Bloomberg News

Tony Stewart Tragedy Prompts Nascar to Keep Drivers in Racecars

August 15, 2014

Nascar banned its drivers from leaving their cars during a race after three-time Sprint Cup Series champion Tony Stewart struck and killed a fellow competitor in a dirt-track event on Aug. 9.

Barring circumstances such as fire or cockpit smoke, drivers involved in wrecks must now shut off electrical power and wait for safety personnel. At no time are they or their crew members allowed to approach the track or another moving vehicle.

The change comes less than a week after Stewart ran over 20-year-old Kevin Ward Jr. at a non-Nascar event in upstate New York. Stewart bumped Ward into the wall, then Ward left his vehicle and walked out onto the dimly lit track and was gesturing at Stewart when he was hit. Ward, 20, was pronounced dead at a local hospital 45 minutes later.

“Through time, you have to recognize when you get a reminder or tap on the shoulder, something that may need to be addressed,” Nascar Vice President Robin Pemberton said today in a press conference. “This is one of those times where we look outside our sport and we look at other things, and we feel like it was time to address this.”

Section 9-16 of the Nascar rule book, called “On-track Incident Procedure,” takes effect immediately, Pemberton said.

Investigators said yesterday that they are still seeking witnesses and gathering evidence surrounding Ward’s death. The probe could take another two weeks.
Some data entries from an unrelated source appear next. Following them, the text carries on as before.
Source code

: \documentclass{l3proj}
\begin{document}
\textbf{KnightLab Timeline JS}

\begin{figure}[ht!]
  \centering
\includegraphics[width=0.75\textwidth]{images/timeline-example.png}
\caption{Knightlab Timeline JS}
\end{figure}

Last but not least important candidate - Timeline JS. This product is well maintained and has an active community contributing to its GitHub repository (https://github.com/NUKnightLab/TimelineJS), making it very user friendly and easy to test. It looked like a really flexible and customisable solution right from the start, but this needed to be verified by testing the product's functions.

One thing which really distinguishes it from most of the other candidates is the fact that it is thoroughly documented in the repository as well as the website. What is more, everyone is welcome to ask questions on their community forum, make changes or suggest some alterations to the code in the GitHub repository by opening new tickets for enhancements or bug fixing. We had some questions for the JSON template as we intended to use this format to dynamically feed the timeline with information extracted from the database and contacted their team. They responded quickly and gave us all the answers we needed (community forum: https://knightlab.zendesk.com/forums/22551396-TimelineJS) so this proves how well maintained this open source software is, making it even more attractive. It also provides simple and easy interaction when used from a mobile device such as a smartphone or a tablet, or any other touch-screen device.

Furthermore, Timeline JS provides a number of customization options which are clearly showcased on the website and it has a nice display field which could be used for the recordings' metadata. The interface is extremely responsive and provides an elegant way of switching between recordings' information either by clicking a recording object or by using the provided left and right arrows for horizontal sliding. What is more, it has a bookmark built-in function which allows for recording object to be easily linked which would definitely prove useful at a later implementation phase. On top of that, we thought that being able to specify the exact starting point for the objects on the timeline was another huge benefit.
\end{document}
Stewart, who will skip his second straight Nascar race this weekend, is the co-owner of the Stewart-Haas team, which also fields Sprint Cup cars for Danica Patrick, Kevin Harvick and Kurt Busch. Stewart’s sponsors include Exxon Mobil Corp. (XOM:US), General Motors Co. (GM:US)’s Chevrolet, Coca-Cola Co. (KO:US) and Luxottica Group SpA (LUX)’s Oakley, according to his website, and his annual earnings are estimated by Forbes at $12.5 million.

Stewart in 2012 left his car midrace, after contact with Matt Kenseth caused Stewart’s car to hit the inside wall. With the race under caution on the next lap, Stewart got out of his car and threw his helmet at Kenseth’s vehicle as it went down pit row.